Everything below from the line with "start on Mondays." through the line with "Compila una versión" must be retyped exactly, except the pictures.

====================

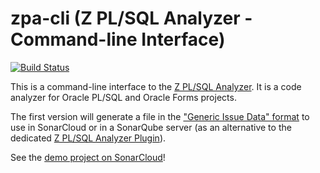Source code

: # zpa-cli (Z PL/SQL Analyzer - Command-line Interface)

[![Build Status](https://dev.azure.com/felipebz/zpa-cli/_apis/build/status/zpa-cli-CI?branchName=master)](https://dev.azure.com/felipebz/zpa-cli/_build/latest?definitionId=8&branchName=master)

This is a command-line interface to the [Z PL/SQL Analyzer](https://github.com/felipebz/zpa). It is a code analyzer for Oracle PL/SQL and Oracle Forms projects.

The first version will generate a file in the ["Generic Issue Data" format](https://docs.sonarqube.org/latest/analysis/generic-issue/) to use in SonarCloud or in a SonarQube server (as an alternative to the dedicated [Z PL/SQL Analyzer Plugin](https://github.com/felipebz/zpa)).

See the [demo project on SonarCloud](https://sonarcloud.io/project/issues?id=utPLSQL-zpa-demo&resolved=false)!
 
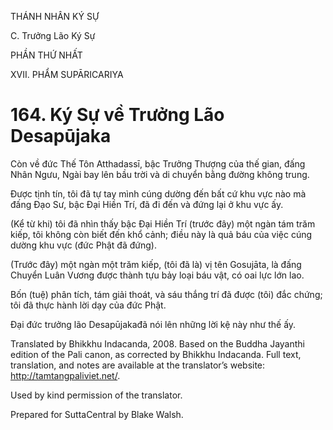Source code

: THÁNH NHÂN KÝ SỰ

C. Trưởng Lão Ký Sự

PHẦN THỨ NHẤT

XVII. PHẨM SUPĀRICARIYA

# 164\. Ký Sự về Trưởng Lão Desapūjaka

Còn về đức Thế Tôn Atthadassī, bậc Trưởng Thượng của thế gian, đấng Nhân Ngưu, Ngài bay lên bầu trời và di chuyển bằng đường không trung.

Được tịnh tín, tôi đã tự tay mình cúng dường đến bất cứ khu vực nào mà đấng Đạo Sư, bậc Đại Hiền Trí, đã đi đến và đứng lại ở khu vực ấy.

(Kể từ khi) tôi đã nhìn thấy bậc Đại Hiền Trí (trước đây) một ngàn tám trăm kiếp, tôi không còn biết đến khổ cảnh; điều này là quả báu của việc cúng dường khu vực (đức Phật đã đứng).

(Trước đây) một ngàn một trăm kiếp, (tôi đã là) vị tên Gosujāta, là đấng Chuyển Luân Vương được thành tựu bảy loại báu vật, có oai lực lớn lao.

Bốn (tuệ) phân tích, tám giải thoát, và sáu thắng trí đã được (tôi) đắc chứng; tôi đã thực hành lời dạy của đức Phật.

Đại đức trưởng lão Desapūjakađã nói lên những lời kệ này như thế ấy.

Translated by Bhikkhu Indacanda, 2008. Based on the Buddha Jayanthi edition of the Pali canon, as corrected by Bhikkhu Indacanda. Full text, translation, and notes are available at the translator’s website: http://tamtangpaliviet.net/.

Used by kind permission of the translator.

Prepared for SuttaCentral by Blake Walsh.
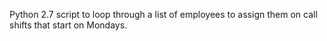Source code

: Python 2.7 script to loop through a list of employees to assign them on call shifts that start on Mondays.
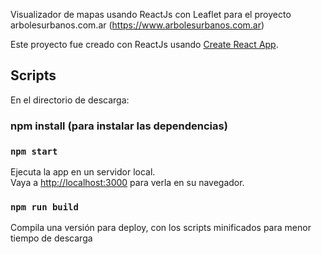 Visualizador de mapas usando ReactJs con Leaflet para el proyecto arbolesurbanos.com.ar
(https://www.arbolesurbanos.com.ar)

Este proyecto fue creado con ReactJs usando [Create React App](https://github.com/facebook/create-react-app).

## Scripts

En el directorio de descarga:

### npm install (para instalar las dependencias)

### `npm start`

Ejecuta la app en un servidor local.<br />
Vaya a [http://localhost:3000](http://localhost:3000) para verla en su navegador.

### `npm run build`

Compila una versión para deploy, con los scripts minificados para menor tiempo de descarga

====================

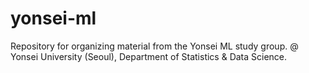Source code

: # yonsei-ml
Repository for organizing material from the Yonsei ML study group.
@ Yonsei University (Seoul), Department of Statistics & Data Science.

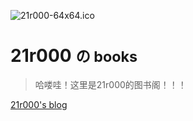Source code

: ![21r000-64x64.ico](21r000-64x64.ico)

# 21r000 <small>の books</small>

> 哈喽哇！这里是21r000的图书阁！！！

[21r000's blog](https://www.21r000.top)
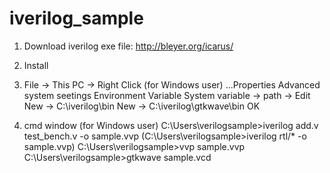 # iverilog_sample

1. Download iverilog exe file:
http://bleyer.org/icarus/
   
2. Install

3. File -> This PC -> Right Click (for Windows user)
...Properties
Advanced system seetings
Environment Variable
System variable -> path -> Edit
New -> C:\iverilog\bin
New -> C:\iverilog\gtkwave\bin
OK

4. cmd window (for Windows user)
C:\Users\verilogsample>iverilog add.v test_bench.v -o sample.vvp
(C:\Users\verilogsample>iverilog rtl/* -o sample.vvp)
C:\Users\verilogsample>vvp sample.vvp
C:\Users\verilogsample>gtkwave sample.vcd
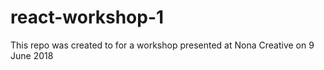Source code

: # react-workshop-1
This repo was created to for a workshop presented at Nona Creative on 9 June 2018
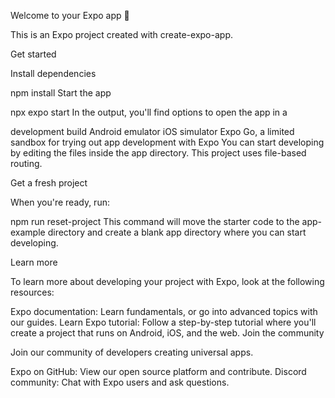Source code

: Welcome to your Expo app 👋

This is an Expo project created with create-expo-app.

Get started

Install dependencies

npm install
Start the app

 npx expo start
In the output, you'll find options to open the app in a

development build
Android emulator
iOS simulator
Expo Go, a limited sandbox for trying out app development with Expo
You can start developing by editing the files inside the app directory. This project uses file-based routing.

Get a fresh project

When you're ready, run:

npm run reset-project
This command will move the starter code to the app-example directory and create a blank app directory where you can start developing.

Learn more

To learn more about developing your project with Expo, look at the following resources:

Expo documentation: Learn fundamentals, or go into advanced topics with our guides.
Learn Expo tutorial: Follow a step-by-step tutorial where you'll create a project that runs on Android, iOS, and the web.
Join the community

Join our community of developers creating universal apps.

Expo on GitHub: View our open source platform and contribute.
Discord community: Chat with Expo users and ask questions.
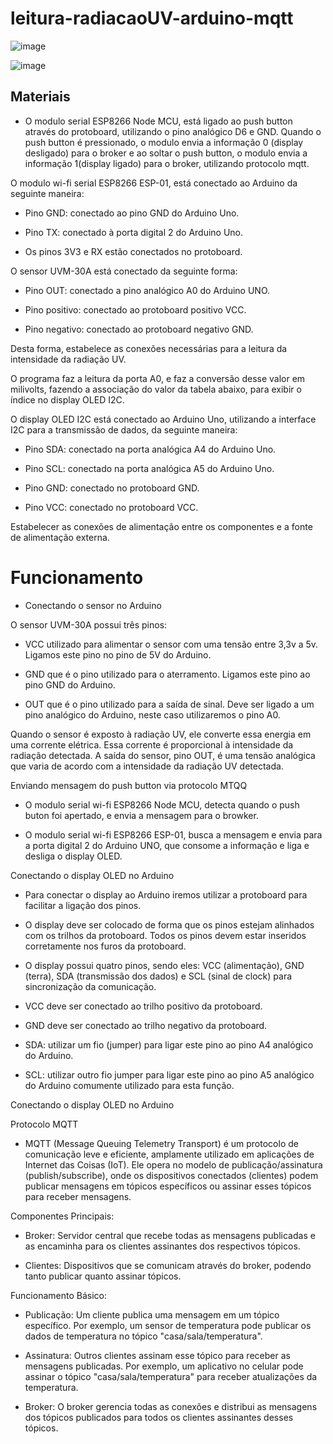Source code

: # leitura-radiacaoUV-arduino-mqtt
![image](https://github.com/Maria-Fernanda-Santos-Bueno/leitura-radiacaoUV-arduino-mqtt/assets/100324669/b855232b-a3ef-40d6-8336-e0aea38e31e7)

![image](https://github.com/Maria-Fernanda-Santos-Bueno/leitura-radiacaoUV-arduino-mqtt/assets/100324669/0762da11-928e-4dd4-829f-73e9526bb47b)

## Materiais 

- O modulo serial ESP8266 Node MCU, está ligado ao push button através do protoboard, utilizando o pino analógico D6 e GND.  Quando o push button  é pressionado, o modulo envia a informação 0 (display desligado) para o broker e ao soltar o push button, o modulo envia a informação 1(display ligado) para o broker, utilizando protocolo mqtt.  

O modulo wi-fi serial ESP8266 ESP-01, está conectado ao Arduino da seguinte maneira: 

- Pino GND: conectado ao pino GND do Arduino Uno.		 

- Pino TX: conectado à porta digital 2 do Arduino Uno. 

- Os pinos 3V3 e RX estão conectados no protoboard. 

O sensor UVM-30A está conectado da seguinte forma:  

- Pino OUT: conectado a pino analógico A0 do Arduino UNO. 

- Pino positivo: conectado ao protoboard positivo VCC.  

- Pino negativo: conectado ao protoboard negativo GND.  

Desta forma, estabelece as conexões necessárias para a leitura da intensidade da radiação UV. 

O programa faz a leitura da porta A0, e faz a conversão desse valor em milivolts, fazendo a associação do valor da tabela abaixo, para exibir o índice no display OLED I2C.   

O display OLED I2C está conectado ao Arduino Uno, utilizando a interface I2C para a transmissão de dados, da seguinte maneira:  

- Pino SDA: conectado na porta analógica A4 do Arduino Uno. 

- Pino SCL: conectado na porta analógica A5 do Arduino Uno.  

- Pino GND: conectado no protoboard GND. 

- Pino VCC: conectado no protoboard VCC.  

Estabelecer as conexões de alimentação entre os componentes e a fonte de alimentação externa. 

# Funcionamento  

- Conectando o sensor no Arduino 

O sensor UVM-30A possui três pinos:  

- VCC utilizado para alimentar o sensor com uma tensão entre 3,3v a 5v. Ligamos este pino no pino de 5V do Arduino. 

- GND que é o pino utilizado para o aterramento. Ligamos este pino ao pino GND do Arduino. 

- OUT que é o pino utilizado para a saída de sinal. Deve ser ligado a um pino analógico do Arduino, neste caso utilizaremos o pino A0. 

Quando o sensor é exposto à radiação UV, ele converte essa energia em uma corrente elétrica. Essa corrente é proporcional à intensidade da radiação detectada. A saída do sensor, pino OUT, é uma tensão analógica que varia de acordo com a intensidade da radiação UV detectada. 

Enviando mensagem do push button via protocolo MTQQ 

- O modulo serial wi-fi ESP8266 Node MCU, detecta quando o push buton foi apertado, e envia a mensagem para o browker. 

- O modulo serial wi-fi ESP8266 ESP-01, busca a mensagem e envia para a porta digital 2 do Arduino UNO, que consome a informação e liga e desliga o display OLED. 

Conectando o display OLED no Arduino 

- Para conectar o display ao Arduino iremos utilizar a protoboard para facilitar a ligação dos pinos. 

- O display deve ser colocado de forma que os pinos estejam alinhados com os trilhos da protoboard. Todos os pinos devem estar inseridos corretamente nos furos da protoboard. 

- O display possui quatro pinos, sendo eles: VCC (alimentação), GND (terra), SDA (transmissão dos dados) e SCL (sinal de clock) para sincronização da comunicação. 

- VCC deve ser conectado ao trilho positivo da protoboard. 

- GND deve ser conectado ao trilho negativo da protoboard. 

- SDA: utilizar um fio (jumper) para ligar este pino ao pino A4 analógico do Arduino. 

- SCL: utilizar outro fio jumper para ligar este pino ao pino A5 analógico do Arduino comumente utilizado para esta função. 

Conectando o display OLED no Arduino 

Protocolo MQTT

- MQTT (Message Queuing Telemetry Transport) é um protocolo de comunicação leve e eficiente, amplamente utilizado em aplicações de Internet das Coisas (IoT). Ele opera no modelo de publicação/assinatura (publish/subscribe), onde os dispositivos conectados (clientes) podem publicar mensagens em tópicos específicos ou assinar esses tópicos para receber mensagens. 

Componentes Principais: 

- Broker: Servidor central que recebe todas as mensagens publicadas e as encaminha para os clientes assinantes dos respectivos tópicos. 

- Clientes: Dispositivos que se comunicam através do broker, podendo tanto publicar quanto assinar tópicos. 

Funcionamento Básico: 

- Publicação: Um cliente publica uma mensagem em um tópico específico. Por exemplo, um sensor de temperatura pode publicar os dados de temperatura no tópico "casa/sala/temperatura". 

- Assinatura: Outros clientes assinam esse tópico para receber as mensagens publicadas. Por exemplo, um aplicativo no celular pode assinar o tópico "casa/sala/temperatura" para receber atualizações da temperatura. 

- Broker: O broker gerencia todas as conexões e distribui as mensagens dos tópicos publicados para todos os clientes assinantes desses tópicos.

====================

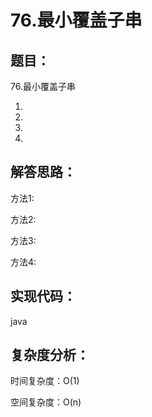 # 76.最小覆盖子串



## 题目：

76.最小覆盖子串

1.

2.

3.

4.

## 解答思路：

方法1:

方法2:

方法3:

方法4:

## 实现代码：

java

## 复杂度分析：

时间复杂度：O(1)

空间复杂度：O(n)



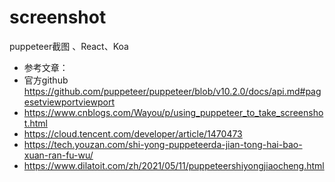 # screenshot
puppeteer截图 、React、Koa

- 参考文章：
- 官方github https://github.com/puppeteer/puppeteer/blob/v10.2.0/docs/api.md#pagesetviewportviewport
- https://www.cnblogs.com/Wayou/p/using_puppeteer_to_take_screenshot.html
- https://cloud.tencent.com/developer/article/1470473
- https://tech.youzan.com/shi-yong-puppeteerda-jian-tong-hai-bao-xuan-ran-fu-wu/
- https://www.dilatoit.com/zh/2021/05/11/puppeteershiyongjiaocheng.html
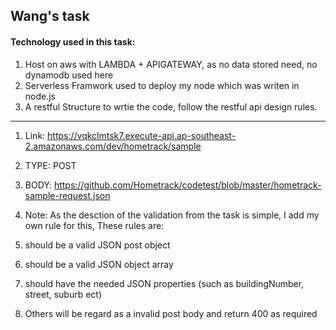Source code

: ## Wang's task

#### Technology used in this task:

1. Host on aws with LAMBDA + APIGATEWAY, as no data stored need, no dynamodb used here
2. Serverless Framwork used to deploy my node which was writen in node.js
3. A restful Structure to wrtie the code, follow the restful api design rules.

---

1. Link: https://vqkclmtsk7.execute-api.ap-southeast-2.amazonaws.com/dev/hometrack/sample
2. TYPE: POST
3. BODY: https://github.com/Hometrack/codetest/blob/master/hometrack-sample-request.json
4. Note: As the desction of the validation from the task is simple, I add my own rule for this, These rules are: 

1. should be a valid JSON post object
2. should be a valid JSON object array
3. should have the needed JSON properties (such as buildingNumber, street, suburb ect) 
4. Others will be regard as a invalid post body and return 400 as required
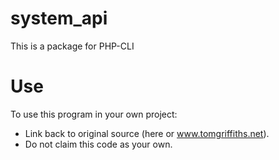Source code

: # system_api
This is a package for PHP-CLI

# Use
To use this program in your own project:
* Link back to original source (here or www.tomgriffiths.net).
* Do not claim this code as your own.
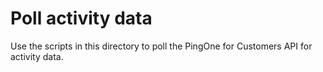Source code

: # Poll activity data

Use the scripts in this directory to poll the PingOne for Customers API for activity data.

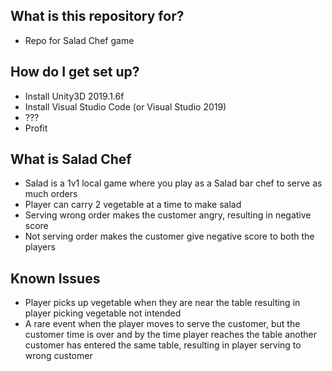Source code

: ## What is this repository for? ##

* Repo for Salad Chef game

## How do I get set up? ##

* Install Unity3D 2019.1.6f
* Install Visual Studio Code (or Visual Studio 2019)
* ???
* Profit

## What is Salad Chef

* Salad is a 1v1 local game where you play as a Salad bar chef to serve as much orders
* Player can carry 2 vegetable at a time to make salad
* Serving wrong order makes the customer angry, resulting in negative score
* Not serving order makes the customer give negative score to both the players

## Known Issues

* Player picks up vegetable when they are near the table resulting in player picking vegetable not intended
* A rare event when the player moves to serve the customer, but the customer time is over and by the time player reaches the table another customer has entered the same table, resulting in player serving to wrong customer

====================

▶ [WRITTEN SOLUTION]
: Python 2.7 script to loop through a list of employees to assign them on call shifts that start on Mondays.
 Visualizador de mapas usando ReactJs con Leaflet para el proyecto arbolesurbanos.com.ar
(https://www.arbolesurbanos.com.ar)

Este proyecto fue creado con ReactJs usando [Create React App](https://github.com/facebook/create-react-app).

## Scripts

En el directorio de descarga:

### npm install (para instalar las dependencias)

### `npm start`

Ejecuta la app en un servidor local.<br />
Vaya a [http://localhost:3000](http://localhost:3000) para verla en su navegador.

### `npm run build`

Compila una versión para deploy, con los scripts minificados para menor tiempo de descarga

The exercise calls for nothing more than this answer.